Would you copy all lines in the data that contain the word "shell"?

PROVIDED RECORDS: Begin

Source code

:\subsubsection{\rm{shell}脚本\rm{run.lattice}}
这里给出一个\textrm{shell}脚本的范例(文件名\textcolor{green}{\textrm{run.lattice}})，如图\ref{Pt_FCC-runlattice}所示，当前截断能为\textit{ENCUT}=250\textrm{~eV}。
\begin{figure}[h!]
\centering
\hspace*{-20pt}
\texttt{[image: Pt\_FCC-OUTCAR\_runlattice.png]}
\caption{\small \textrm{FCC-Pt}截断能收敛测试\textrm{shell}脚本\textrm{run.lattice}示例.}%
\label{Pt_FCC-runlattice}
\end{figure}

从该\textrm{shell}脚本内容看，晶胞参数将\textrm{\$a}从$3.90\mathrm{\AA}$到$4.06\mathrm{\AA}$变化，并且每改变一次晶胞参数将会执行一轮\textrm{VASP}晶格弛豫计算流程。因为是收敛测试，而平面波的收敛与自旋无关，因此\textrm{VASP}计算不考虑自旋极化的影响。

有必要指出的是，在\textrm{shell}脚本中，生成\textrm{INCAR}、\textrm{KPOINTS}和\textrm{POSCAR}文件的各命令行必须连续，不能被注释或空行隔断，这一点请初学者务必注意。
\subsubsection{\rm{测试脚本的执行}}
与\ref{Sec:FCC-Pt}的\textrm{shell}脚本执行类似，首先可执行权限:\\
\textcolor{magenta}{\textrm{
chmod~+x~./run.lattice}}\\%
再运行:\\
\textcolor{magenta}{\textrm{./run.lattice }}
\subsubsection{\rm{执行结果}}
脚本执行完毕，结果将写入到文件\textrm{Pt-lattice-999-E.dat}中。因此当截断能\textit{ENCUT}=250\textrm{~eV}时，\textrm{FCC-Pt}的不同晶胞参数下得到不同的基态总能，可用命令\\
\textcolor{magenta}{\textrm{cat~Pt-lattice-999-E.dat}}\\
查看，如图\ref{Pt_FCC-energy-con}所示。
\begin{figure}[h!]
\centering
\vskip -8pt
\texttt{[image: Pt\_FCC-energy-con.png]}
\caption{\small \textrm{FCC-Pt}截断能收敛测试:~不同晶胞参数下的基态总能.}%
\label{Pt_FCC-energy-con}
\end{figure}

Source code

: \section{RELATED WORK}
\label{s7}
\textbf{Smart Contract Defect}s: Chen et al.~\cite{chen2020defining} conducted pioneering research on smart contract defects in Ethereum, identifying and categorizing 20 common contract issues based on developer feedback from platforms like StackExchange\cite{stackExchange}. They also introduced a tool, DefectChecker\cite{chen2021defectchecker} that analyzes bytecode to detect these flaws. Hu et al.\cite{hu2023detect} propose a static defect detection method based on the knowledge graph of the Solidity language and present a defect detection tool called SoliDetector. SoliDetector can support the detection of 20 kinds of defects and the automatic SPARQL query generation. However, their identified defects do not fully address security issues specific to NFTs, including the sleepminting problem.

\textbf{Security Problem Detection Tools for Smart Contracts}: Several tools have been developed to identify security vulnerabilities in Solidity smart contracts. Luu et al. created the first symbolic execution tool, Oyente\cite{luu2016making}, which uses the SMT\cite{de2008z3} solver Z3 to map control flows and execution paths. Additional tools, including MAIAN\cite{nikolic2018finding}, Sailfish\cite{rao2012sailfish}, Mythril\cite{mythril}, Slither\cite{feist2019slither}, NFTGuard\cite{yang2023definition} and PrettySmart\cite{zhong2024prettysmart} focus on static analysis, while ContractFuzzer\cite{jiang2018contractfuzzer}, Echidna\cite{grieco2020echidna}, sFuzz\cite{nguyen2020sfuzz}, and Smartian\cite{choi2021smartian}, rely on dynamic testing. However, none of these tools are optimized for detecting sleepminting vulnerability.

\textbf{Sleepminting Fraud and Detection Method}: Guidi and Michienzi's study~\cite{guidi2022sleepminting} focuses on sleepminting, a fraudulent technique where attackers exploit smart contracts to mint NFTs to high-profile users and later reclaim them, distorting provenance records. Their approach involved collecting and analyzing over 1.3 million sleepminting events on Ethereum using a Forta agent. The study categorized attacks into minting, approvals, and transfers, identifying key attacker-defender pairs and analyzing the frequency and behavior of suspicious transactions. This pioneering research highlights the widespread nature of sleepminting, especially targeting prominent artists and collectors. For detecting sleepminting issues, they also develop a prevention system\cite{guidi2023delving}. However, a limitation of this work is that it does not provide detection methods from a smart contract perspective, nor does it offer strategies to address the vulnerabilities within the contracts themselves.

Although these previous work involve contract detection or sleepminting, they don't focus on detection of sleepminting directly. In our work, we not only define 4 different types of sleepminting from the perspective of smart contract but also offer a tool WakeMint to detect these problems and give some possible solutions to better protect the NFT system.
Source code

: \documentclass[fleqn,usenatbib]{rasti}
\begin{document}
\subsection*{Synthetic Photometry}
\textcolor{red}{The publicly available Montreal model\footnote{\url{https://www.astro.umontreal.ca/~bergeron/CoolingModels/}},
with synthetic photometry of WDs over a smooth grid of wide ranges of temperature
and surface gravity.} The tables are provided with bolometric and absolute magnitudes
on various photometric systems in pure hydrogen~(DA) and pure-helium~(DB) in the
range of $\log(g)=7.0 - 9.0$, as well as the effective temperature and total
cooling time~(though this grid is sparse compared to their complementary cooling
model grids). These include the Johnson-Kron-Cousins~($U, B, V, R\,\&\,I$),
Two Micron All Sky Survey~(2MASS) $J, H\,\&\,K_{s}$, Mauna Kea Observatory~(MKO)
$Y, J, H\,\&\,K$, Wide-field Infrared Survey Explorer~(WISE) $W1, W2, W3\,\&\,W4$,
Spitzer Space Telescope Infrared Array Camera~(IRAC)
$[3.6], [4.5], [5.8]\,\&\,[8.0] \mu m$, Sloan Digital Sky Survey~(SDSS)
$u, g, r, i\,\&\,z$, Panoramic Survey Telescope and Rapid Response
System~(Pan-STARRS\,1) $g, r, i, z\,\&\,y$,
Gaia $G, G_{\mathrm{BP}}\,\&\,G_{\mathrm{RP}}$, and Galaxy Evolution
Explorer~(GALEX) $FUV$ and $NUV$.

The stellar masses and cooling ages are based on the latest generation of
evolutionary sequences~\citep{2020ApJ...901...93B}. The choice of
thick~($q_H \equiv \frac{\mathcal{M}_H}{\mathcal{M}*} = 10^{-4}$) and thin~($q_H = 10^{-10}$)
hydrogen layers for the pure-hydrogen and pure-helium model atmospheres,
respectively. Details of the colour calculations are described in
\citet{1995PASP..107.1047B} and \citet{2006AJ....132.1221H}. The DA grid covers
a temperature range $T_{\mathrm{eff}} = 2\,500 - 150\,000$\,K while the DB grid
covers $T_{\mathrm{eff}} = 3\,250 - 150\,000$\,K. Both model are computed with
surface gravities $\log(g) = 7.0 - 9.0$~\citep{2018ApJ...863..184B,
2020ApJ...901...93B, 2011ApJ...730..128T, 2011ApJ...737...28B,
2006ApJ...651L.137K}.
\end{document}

PROVIDED RECORDS: End

### SOLUTION TO THE EXERCISE
:\subsubsection{\rm{shell}脚本\rm{run.lattice}}
这里给出一个\textrm{shell}脚本的范例(文件名\textcolor{green}{\textrm{run.lattice}})，如图\ref{Pt_FCC-runlattice}所示，当前截断能为\textit{ENCUT}=250\textrm{~eV}。
\caption{\small \textrm{FCC-Pt}截断能收敛测试\textrm{shell}脚本\textrm{run.lattice}示例.}%
从该\textrm{shell}脚本内容看，晶胞参数将\textrm{\$a}从$3.90\mathrm{\AA}$到$4.06\mathrm{\AA}$变化，并且每改变一次晶胞参数将会执行一轮\textrm{VASP}晶格弛豫计算流程。因为是收敛测试，而平面波的收敛与自旋无关，因此\textrm{VASP}计算不考虑自旋极化的影响。
有必要指出的是，在\textrm{shell}脚本中，生成\textrm{INCAR}、\textrm{KPOINTS}和\textrm{POSCAR}文件的各命令行必须连续，不能被注释或空行隔断，这一点请初学者务必注意。
与\ref{Sec:FCC-Pt}的\textrm{shell}脚本执行类似，首先可执行权限:\\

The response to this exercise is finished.